### REQUIRED WORK
Pick out each line below containing "current".

### MATERIALS PROVIDED
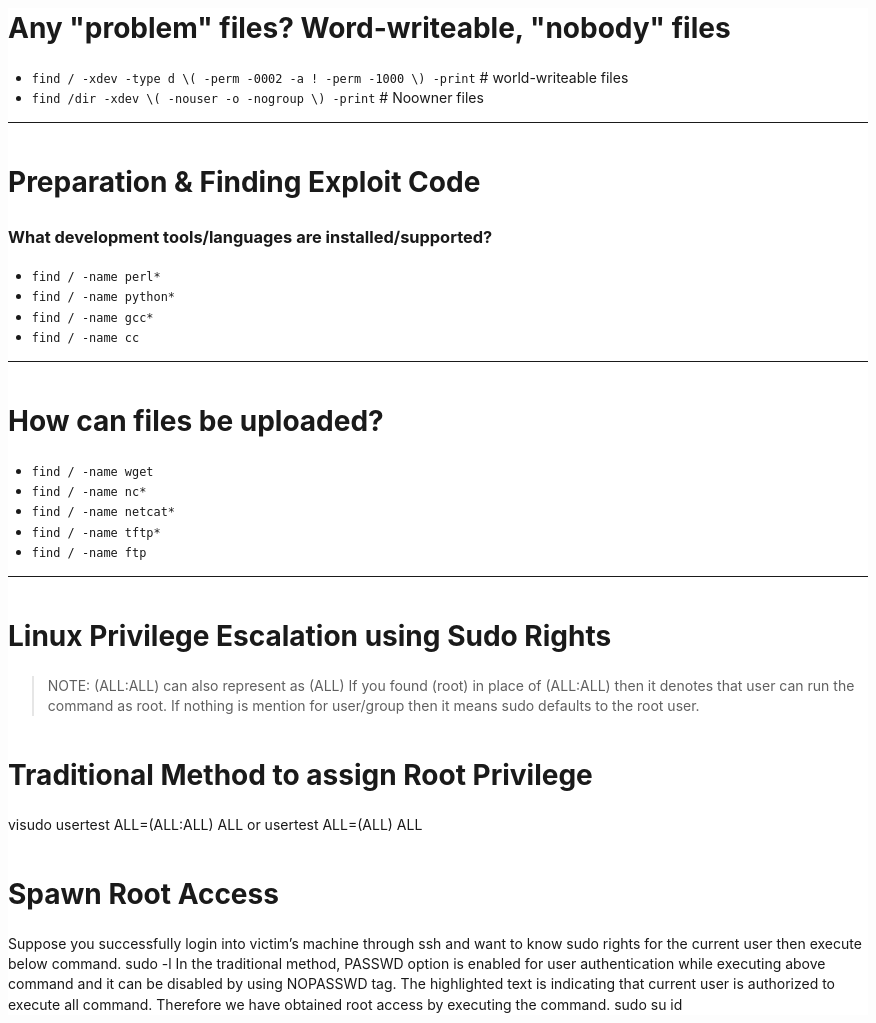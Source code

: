
# Any "problem" files? Word-writeable, "nobody" files
- `find / -xdev -type d \( -perm -0002 -a ! -perm -1000 \) -print`   # world-writeable files
- `find /dir -xdev \( -nouser -o -nogroup \) -print`   # Noowner files

---

# Preparation & Finding Exploit Code
### What development tools/languages are installed/supported?
- `find / -name perl*`
- `find / -name python*`
- `find / -name gcc*`
- `find / -name cc`

---

# How can files be uploaded?
- `find / -name wget`
- `find / -name nc*`
- `find / -name netcat*`
- `find / -name tftp*`
- `find / -name ftp`

---

# Linux Privilege Escalation using Sudo Rights 
> NOTE: (ALL:ALL) can also represent as (ALL)
If you found (root) in place of (ALL:ALL) then it denotes that user can run the command as root.
If nothing is mention for user/group then it means sudo defaults to the root user.

# Traditional Method to assign Root Privilege
visudo
usertest ALL=(ALL:ALL) ALL
or
usertest ALL=(ALL) ALL

# Spawn Root Access
Suppose you successfully login into victim’s machine through ssh and want to know sudo rights for the current user then execute below command.
sudo -l
In the traditional method, PASSWD option is enabled for user authentication while executing above command and it can be disabled by using NOPASSWD tag. The highlighted text is indicating that current user is authorized to execute all command. Therefore we have obtained root access by executing the command.
sudo su
id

### ANSWER TO THIS PROBLEM
Suppose you successfully login into victim’s machine through ssh and want to know sudo rights for the current user then execute below command.
In the traditional method, PASSWD option is enabled for user authentication while executing above command and it can be disabled by using NOPASSWD tag. The highlighted text is indicating that current user is authorized to execute all command. Therefore we have obtained root access by executing the command.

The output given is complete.